睡眠はヒトのような発達した中枢神経系を持つ生物が脳を休めるための行動、というイメージがあるかもしれません。しかし、サンゴやクラゲ、線虫のような単純な生物においても、睡眠のような状態、すなわち「睡眠様状態」は散見されています1, 2)。これらの睡眠様状態の共通の特徴は「可逆的な行動静止」「刺激に対する反応性の低下」「催眠物質に対する作用」などです。中枢神経系が発達していない生物においてもこのような状態がみられるということは、睡眠というものが、中枢神経の進化に先行して現れたものであることを示唆しています1)

ヒドラはなぜ眠るのか?

2020年には、ヒドラの睡眠様行動に関する研究が報告されました2)。ヒドラは細長い体に長い触手を持つ無脊椎動物で、神経細胞はありますが中枢神経システムは持ちません。本研究では、ヒドラも「可逆的な行動静止」「刺激に対する反応性の低下」などの特徴を持つ睡眠様状態をとることがわかりました。また、夜間に機械刺激を与えてヒドラの睡眠様状態を阻害すると翌日は睡眠様状態の時間が長くなったり、GABAやメラトニンによって睡眠様状態が促進されたりすることもわかりました。

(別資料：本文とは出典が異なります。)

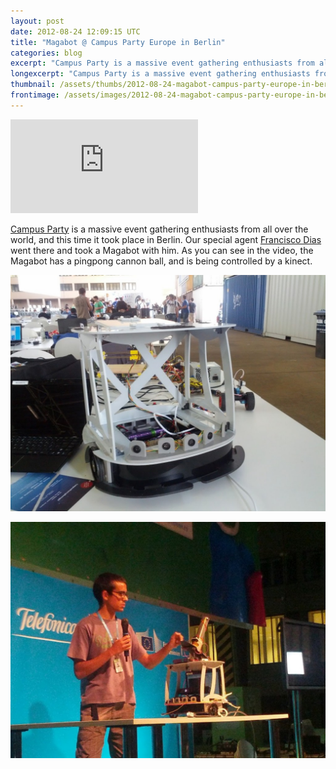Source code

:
 ```yaml
---
layout: post
date: 2012-08-24 12:09:15 UTC
title: "Magabot @ Campus Party Europe in Berlin"
categories: blog
excerpt: "Campus Party is a massive event gathering enthusiasts from all over the world, and this time it took place in Berlin. Our special agent Francisco Dias went there and took a Magabot with him. As you can see in the video, the Magabot has a pingpong cannon ball, and is being controlled by a kinect."
longexcerpt: "Campus Party is a massive event gathering enthusiasts from all over the world, and this time it took place in Berlin. Our special agent Francisco Dias went there and took a Magabot with him. As you can see in the video, the Magabot has a pingpong cannon ball, and is being controlled by a kinect."
thumbnail: /assets/thumbs/2012-08-24-magabot-campus-party-europe-in-berlin-1.jpg
frontimage: /assets/images/2012-08-24-magabot-campus-party-europe-in-berlin-1.jpg
---
```


<div class="video-container"><iframe src="http://www.youtube.com/embed/XfWMcVf5q7c" frameborder="0" allowfullscreen></iframe></div>

<a href="http://www.campus-party.eu/2012/index.html">Campus Party</a> is a massive event gathering enthusiasts from all over the world, and this time it took place in Berlin. Our special agent <a href="http://franciscodias.net">Francisco Dias</a> went there and took a Magabot with him. As you can see in the video, the Magabot has a pingpong cannon ball, and is being controlled by a kinect.

<a href="http://www.artica.cc/blog/wp-content/uploads/2012/08/IMG_20120822_165506.jpg"><img class="postimage" src="/assets/images/2012-08-24-magabot-campus-party-europe-in-berlin-1.jpg"/></a>

<a href="http://www.artica.cc/blog/wp-content/uploads/2012/08/IMG_20120823_221649.jpg"><img class="postimage" src="/assets/images/2012-08-24-magabot-campus-party-europe-in-berlin-2.jpg"/></a>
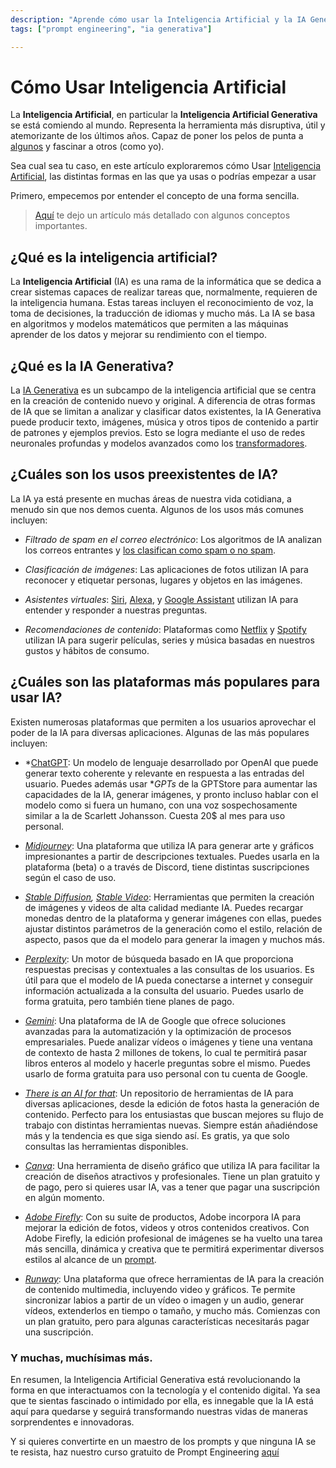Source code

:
 ```yaml
---
description: "Aprende cómo usar la Inteligencia Artificial y la IA Generativa para mejorar tu flujo de trabajo y crear contenido increíble. ¡Vamos a ello! 🚀"
tags: ["prompt engineering", "ia generativa"]

---
```


# Cómo Usar Inteligencia Artificial

La **Inteligencia Artificial**, en particular la **Inteligencia Artificial Generativa** se está comiendo al mundo. Representa la herramienta más disruptiva, útil y atemorizante de los últimos años. Capaz de poner los pelos de punta a [algunos](https://www.nationalgeographic.es/ciencia/2023/06/inteligencia-artificial-por-que-asusta-valle-inquietante) y fascinar a otros (como yo).

Sea cual sea tu caso, en este artículo exploraremos cómo Usar [Inteligencia Artificial](https://es.wikipedia.org/wiki/Inteligencia_artificial), las distintas formas en las que ya usas o podrías empezar a usar 

Primero, empecemos por entender el concepto de una forma sencilla. 

> [Aquí](https://4geeks.com/lesson/artificial-intelligence-in-simple-terms) te dejo un artículo más detallado con algunos conceptos importantes.

## ¿Qué es la inteligencia artificial?
La **Inteligencia Artificial** (IA) es una rama de la informática que se dedica a crear sistemas capaces de realizar tareas que, normalmente, requieren de la inteligencia humana. Estas tareas incluyen el reconocimiento de voz, la toma de decisiones, la traducción de idiomas y mucho más. La IA se basa en algoritmos y modelos matemáticos que permiten a las máquinas aprender de los datos y mejorar su rendimiento con el tiempo.

## ¿Qué es la IA Generativa?

La [IA Generativa](https://es.wikipedia.org/wiki/Inteligencia_artificial_generativa) es un subcampo de la inteligencia artificial que se centra en la creación de contenido nuevo y original. A diferencia de otras formas de IA que se limitan a analizar y clasificar datos existentes, la IA Generativa puede producir texto, imágenes, música y otros tipos de contenido a partir de patrones y ejemplos previos. Esto se logra mediante el uso de redes neuronales profundas y modelos avanzados como los [transformadores](https://la.blogs.nvidia.com/blog/que-es-un-modelo-transformer/).

## ¿Cuáles son los usos preexistentes de IA?

La IA ya está presente en muchas áreas de nuestra vida cotidiana, a menudo sin que nos demos cuenta. Algunos de los usos más comunes incluyen:

- *Filtrado de spam en el correo electrónico*: Los algoritmos de IA analizan los correos entrantes y [los clasifican como spam o no spam](https://genuinocloud.com/blog/como-funciona-un-antispam-con-inteligencia-artificial/).

- *Clasificación de imágenes*: Las aplicaciones de fotos utilizan IA para reconocer y etiquetar personas, lugares y objetos en las imágenes.
- *Asistentes virtuales*: [Siri](https://www.apple.com/siri/), [Alexa](https://www.amazon.com/-/es/Alexa-Skills/b?ie=UTF8&node=13727921011), y [Google Assistant](https://assistant.google.com/) utilizan IA para entender y responder a nuestras preguntas.
- *Recomendaciones de contenido*: Plataformas como [Netflix](https://www.netflix.com/) y [Spotify](https://www.spotify.com/) utilizan IA para sugerir películas, series y música basadas en nuestros gustos y hábitos de consumo.

## ¿Cuáles son las plataformas más populares para usar IA?

Existen numerosas plataformas que permiten a los usuarios aprovechar el poder de la IA para diversas aplicaciones. Algunas de las más populares incluyen:

- *[ChatGPT](https://www.openai.com/chatgpt): Un modelo de lenguaje desarrollado por OpenAI que puede generar texto coherente y relevante en respuesta a las entradas del usuario. Puedes además usar **GPTs* de la GPTStore para aumentar las capacidades de la IA, generar imágenes, y pronto incluso hablar con el modelo como si fuera un humano, con una voz sospechosamente similar a la de Scarlett Johansson. Cuesta 20$ al mes para uso personal.


- *[Midjourney](https://www.midjourney.com/)*: Una plataforma que utiliza IA para generar arte y gráficos impresionantes a partir de descripciones textuales. Puedes usarla en la plataforma (beta) o a través de Discord, tiene distintas suscripciones según el caso de uso.

- *[Stable Diffusion](https://stability.ai/), [Stable Video](https://www.stablevideo.com/generate)*: Herramientas que permiten la creación de imágenes y videos de alta calidad mediante IA. Puedes recargar monedas dentro de la plataforma y generar imágenes con ellas, puedes ajustar distintos parámetros de la generación como el estilo, relación de aspecto, pasos que da el modelo para generar la imagen y muchos más.

- *[Perplexity](https://www.perplexity.ai/)*: Un motor de búsqueda basado en IA que proporciona respuestas precisas y contextuales a las consultas de los usuarios. Es útil para que el modelo de IA pueda conectarse a internet y conseguir información actualizada a la consulta del usuario. Puedes usarlo de forma gratuita, pero también tiene planes de pago.


- *[Gemini](https://gemini.google.com/app?hl=es)*: Una plataforma de IA de Google que ofrece soluciones avanzadas para la automatización y la optimización de procesos empresariales. Puede analizar vídeos o imágenes y tiene una ventana de contexto de hasta 2 millones de tokens, lo cual te permitirá pasar libros enteros al modelo y hacerle preguntas sobre el mismo. Puedes usarlo de forma gratuita para uso personal con tu cuenta de Google.


- *[There is an AI for that](https://theresanaiforthat.com/)*: Un repositorio de herramientas de IA para diversas aplicaciones, desde la edición de fotos hasta la generación de contenido. Perfecto para los entusiastas que buscan mejores su flujo de trabajo con distintas herramientas nuevas. Siempre están añadiéndose más y la tendencia es que siga siendo así. Es gratis, ya que solo consultas las herramientas disponibles.


- *[Canva](https://www.canva.com/)*: Una herramienta de diseño gráfico que utiliza IA para facilitar la creación de diseños atractivos y profesionales. Tiene un plan gratuito y de pago, pero si quieres usar IA, vas a tener que pagar una suscripción en algún momento.


- *[Adobe Firefly](https://www.adobe.com/es/products/firefly.html)*: Con su suite de productos, Adobe incorpora IA para mejorar la edición de fotos, videos y otros contenidos creativos. Con Adobe Firefly, la edición profesional de imágenes se ha vuelto una tarea más sencilla, dinámica y creativa que te permitirá experimentar diversos estilos al alcance de un [prompt](https://4geeks.com/es/lesson/que-es-un-prompt).



- *[Runway](https://runwayml.com/)*: Una plataforma que ofrece herramientas de IA para la creación de contenido multimedia, incluyendo video y gráficos. Te permite sincronizar labios a partir de un vídeo o imagen y un audio, generar vídeos, extenderlos en tiempo o tamaño, y mucho más. Comienzas con un plan gratuito, pero para algunas características necesitarás pagar una suscripción.

### Y muchas, muchísimas más.

En resumen, la Inteligencia Artificial Generativa está revolucionando la forma en que interactuamos con la tecnología y el contenido digital. Ya sea que te sientas fascinado o intimidado por ella, es innegable que la IA está aquí para quedarse y seguirá transformando nuestras vidas de maneras sorprendentes e innovadoras.

Y si quieres convertirte en un maestro de los prompts y que ninguna IA se te resista, haz nuestro curso gratuito de Prompt Engineering [aquí](https://4geeks.com/interactive-exercise/prompt-engineering-exercise-course)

では、中枢神経を持たない生物がなぜこのような状態をとるのでしょうか。本研究では、ヒドラの睡眠様状態の阻害によって、細胞分裂が抑制されていることが明らかになっています。すなわち、睡眠は成長や繁殖などを促進するために生物が獲得した現象である可能性が示唆されました。睡眠には、脳の休息以外にも様々な役割がありそうです。

  1. RD Nath, et al. Curr Biol. 2017; 27(19): 2984-2990.e3
  2. HJ Kanaya, et al. Sci Adv. 2020; 6(41): eabb9415.